WHAT YOU HAVE TO DO =
Whenever a line of the entries below holds the string "every", copy that line and return it.

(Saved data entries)
※ ※ ※
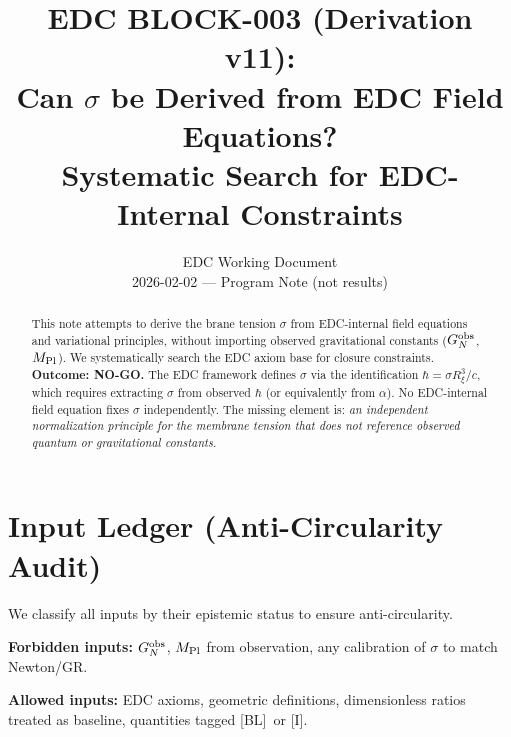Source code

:\documentclass[11pt,a4paper]{article}
\title{\textbf{EDC BLOCK-003 (Derivation v11):}\\[0.3em]
Can $\sigma$ be Derived from EDC Field Equations?\\[0.3em]
\large Systematic Search for EDC-Internal Constraints}
\author{EDC Working Document\\[0.5em]
\small 2026-02-02 --- Program Note (not results)}
\date{}
\newcommand{\BL}{\textsc{[BL]}}
\newcommand{\Ident}{\textsc{[I]}}
\begin{document}
\maketitle

\begin{abstract}
This note attempts to derive the brane tension $\sigma$ from EDC-internal field
equations and variational principles, without importing observed gravitational
constants ($G_N^{\rm obs}$, $M_{\rm Pl}$). We systematically search the EDC
axiom base for closure constraints.
\textbf{Outcome: NO-GO.} The EDC framework defines $\sigma$ via the identification
$\hbar = \sigma R_\xi^3/c$, which requires extracting $\sigma$ from observed
$\hbar$ (or equivalently from $\alpha$). No EDC-internal field equation fixes
$\sigma$ independently. The missing element is: \textit{an independent
normalization principle for the membrane tension that does not reference
observed quantum or gravitational constants}.
\end{abstract}

\tableofcontents
\newpage

\section{Input Ledger (Anti-Circularity Audit)}

We classify all inputs by their epistemic status to ensure anti-circularity.

\begin{inputbox}
\textbf{Forbidden inputs:} $G_N^{\rm obs}$, $M_{\rm Pl}$ from observation,
any calibration of $\sigma$ to match Newton/GR.

\textbf{Allowed inputs:} EDC axioms, geometric definitions, dimensionless
ratios treated as baseline, quantities tagged \BL\ or \Ident.
\end{inputbox}
\end{document}
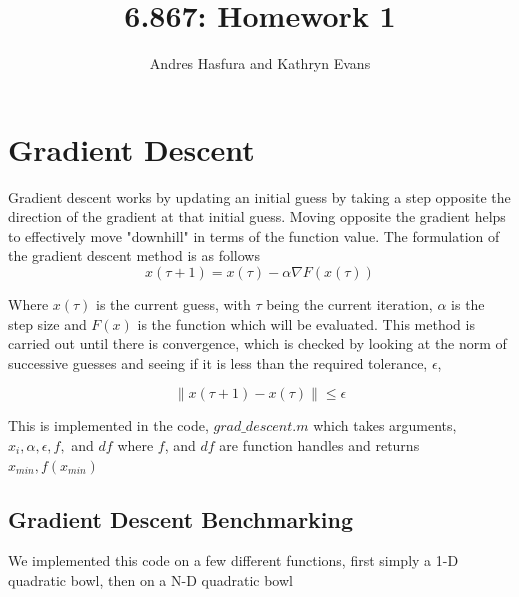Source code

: \documentclass{article}
\begin{document}
\title{6.867: Homework 1}
\author{Andres Hasfura and Kathryn Evans}
\maketitle
\section{Gradient Descent}
Gradient descent works by updating an initial guess by taking a step opposite the direction of the gradient at that initial guess. Moving opposite the gradient helps  to effectively move "downhill" in terms of the function value.  The formulation of the gradient descent method is as follows
\begin{equation}
x(\tau+1) = x(\tau) - \alpha \nabla F(x(\tau))
\end{equation}

Where $ x(\tau)$ is the current guess, with $\tau$ being the current iteration, $\alpha$ is the step size and $F(x)$ is the function which will be evaluated. This method is carried out until there is convergence, which is checked by looking at the norm of successive guesses and seeing if it is less than the required tolerance, $\epsilon$,   



\begin{equation} 
\left \lVert x(\tau+1)-x(\tau) \right \rVert \leq \epsilon
\end{equation}

This is implemented in the code, $grad\_descent.m$ which takes arguments, $x_i, \alpha, \epsilon, f,$ and $df$ where $f$, and $df$ are function handles and returns $x_{min}, f(x_{min})$



\subsection*{ Gradient Descent Benchmarking}


We implemented this code on a few different functions, first simply a 1-D quadratic bowl, then on a N-D quadratic bowl 
\end{document}
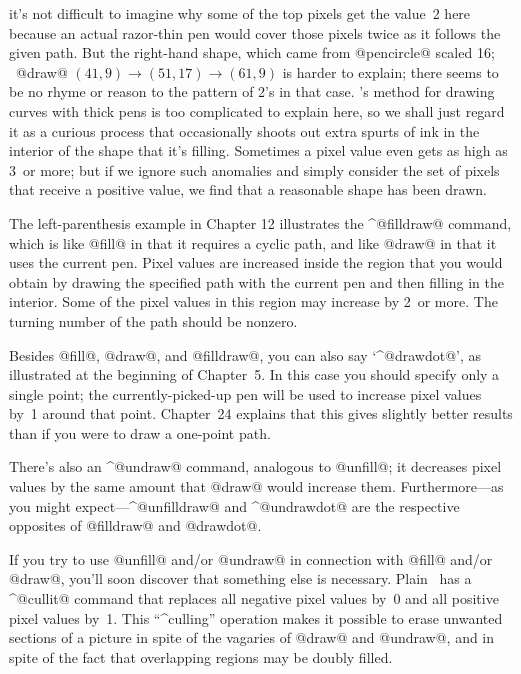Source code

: {{{{\enddisplay
it's not difficult to imagine why some of the top pixels get the value~2
here because an actual razor-thin pen would cover those pixels twice as it
follows the given path. But the right-hand shape, which came from
\begindisplay
\pickup @pencircle@ scaled 16; \ @draw@ $(41,9)\to(51,17)\to(61,9)$
\enddisplay
is harder to explain; there seems to be no rhyme or reason to the pattern
of 2's in that case. \MF's method for drawing curves with thick pens is
too complicated to explain here, so we shall just regard it as a curious
process that occasionally shoots out extra spurts of ink in the interior
of the shape that it's filling. Sometimes a pixel value even gets as high
as 3~or more; but if we ignore such anomalies and simply consider the set
of pixels that receive a positive value, we find that a reasonable shape
has been drawn.

The left-parenthesis example in Chapter 12 illustrates the ^@filldraw@
command, which is like @fill@ in that it requires a cyclic path, and like
@draw@ in that it uses the current pen. Pixel values are increased inside
the region that you would obtain by drawing the specified path with the current
pen and then filling in the interior. Some of the pixel values in this
region may increase by 2~or more.  The turning number of the path
should be nonzero.

Besides @fill@, @draw@, and @filldraw@, you can also say `^@drawdot@',
as illustrated at the beginning of Chapter~5. In this case you should specify
only a single point; the currently-picked-up pen will be used to increase
pixel values by~1 around that point. Chapter~24 explains that this gives
slightly better results than if you were to draw a one-point path.

\danger There's also an ^@undraw@ command, analogous to @unfill@; it
decreases pixel values by the same amount that @draw@ would increase them.
Furthermore---as you might expect---^@unfilldraw@ and ^@undrawdot@ are the
respective opposites of @filldraw@ and @drawdot@.

\danger If you try to use @unfill@ and/or @undraw@ in connection with
@fill@ and/or @draw@, you'll soon discover that something else is
necessary. Plain \MF\ has a ^@cullit@ command that replaces all
negative pixel values by~0 and all positive pixel values by~1. This
``^{culling}'' operation makes it possible to erase unwanted sections
of a picture in spite of the vagaries of @draw@ and @undraw@, and in spite of
the fact that overlapping regions may be doubly filled.

}}}}
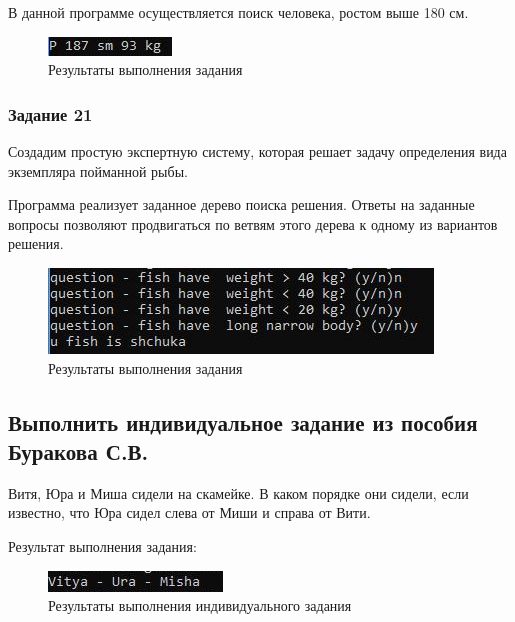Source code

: \documentclass[14pt,a4paper,report]{report}
\begin{document}
В данной программе осуществляется поиск человека, ростом выше 180 см. 



\begin{figure}[h!]
	\centering
	\includegraphics[scale = 1.0]{images/d20.jpeg}
	\caption{Результаты выполнения задания}
\end{figure}

\subsubsection{Задание 21}

Создадим простую экспертную систему, которая решает задачу определения вида экземпляра пойманной рыбы.

Программа реализует заданное дерево поиска решения. Ответы на заданные вопросы позволяют продвигаться по ветвям этого дерева к одному из вариантов решения.



\begin{figure}[h!]
	\centering
	\includegraphics[scale = 1.0]{images/d21.jpeg}
	\caption{Результаты выполнения задания}
\end{figure}



\subsection{Выполнить индивидуальное задание из пособия Буракова С.В.}


Витя, Юра и Миша сидели на скамейке. В каком порядке они сидели, если известно, что Юра сидел слева от Миши и справа от Вити.





Результат выполнения задания:

\begin{figure}[h!]
	\centering
	\includegraphics[scale = 1.0]{images/i1.jpeg}
	\caption{Результаты выполнения индивидуального задания}
\end{figure}
\end{document}
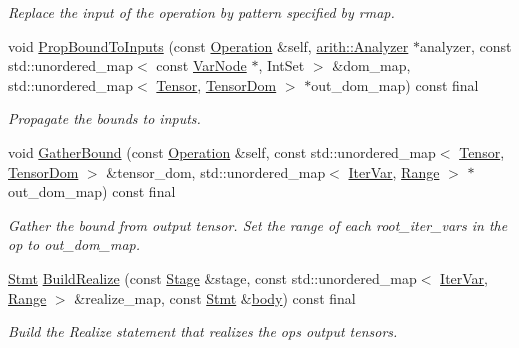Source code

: \begin{DoxyCompactItemize}
\begin{DoxyCompactList}\small\item\em Replace the input of the operation by pattern specified by rmap. \end{DoxyCompactList}\item 
void \hyperlink{classtvm_1_1te_1_1HybridOpNode_aa732ebcde9edbc81fdeb286c72cd84fe}{Prop\+Bound\+To\+Inputs} (const \hyperlink{classtvm_1_1te_1_1Operation}{Operation} \&self, \hyperlink{classtvm_1_1arith_1_1Analyzer}{arith\+::\+Analyzer} $\ast$analyzer, const std\+::unordered\+\_\+map$<$ const \hyperlink{classtvm_1_1tir_1_1VarNode}{Var\+Node} $\ast$, Int\+Set $>$ \&dom\+\_\+map, std\+::unordered\+\_\+map$<$ \hyperlink{classtvm_1_1te_1_1Tensor}{Tensor}, \hyperlink{structtvm_1_1te_1_1TensorDom}{Tensor\+Dom} $>$ $\ast$out\+\_\+dom\+\_\+map) const final
\begin{DoxyCompactList}\small\item\em Propagate the bounds to inputs. \end{DoxyCompactList}\item 
void \hyperlink{classtvm_1_1te_1_1HybridOpNode_a2eba0c1f5eacfed42fdb0d6c18123781}{Gather\+Bound} (const \hyperlink{classtvm_1_1te_1_1Operation}{Operation} \&self, const std\+::unordered\+\_\+map$<$ \hyperlink{classtvm_1_1te_1_1Tensor}{Tensor}, \hyperlink{structtvm_1_1te_1_1TensorDom}{Tensor\+Dom} $>$ \&tensor\+\_\+dom, std\+::unordered\+\_\+map$<$ \hyperlink{classtvm_1_1tir_1_1IterVar}{Iter\+Var}, \hyperlink{classtvm_1_1Range}{Range} $>$ $\ast$out\+\_\+dom\+\_\+map) const final
\begin{DoxyCompactList}\small\item\em Gather the bound from output tensor. Set the range of each root\+\_\+iter\+\_\+vars in the op to out\+\_\+dom\+\_\+map. \end{DoxyCompactList}\item 
\hyperlink{classtvm_1_1tir_1_1Stmt}{Stmt} \hyperlink{classtvm_1_1te_1_1HybridOpNode_ac1c6607a6d13f019792100430a3fa3c7}{Build\+Realize} (const \hyperlink{classtvm_1_1te_1_1Stage}{Stage} \&stage, const std\+::unordered\+\_\+map$<$ \hyperlink{classtvm_1_1tir_1_1IterVar}{Iter\+Var}, \hyperlink{classtvm_1_1Range}{Range} $>$ \&realize\+\_\+map, const \hyperlink{classtvm_1_1tir_1_1Stmt}{Stmt} \&\hyperlink{classtvm_1_1te_1_1HybridOpNode_a77124ad0787c8325f9ba556acdb62feb}{body}) const final
\begin{DoxyCompactList}\small\item\em Build the Realize statement that realizes the op\textquotesingle{}s output tensors. \end{DoxyCompactList}\item 

\end{DoxyCompactItemize}
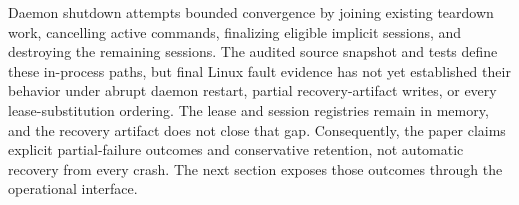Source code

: Daemon shutdown attempts bounded convergence by joining existing teardown
work, cancelling active commands, finalizing eligible implicit sessions, and
destroying the remaining sessions.  The audited source snapshot and tests define
these in-process paths, but final Linux fault evidence has not yet established
their behavior under abrupt daemon restart, partial recovery-artifact writes,
or every lease-substitution ordering.  The lease and session registries remain
in memory, and the recovery artifact does not close that gap.  Consequently,
the paper claims explicit partial-failure outcomes and conservative retention,
not automatic recovery from every crash.  The next section exposes those
outcomes through the operational interface.

\clearpage
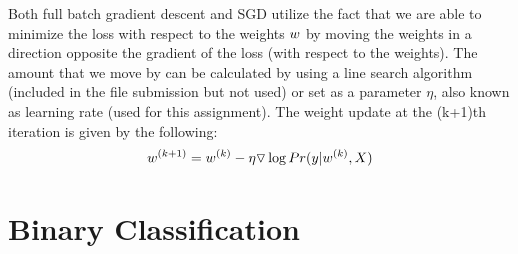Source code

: \documentclass[11pt,letterpaper,titlepage]{article}
\begin{document}
	Both full batch gradient descent and SGD utilize the fact that we are able to minimize the loss with respect to the weights $\boldmath w$ by moving the weights in a direction opposite the gradient of the loss (with respect to the weights). The amount that we move by can be calculated by using a line search algorithm (included in the file submission but not used) or set as a parameter $\eta$, also known as learning rate (used for this assignment). The weight update at the (k+1)th iteration is given by the following:
	\begin{equation}
	\boldmath w^{(k+1)} \unboldmath = \boldmath w^{(k)} \unboldmath - \eta \triangledown \log Pr(\boldmath y \unboldmath | \boldmath w^{(k)} \unboldmath, \boldmath X \unboldmath)
	\end{equation}
	
	\section{Binary Classification}
\end{document}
※ ※ ※
ANSWER FOR THIS EXERCISE =
or every lease-substitution ordering.  The lease and session registries remain
not automatic recovery from every crash.  The next section exposes those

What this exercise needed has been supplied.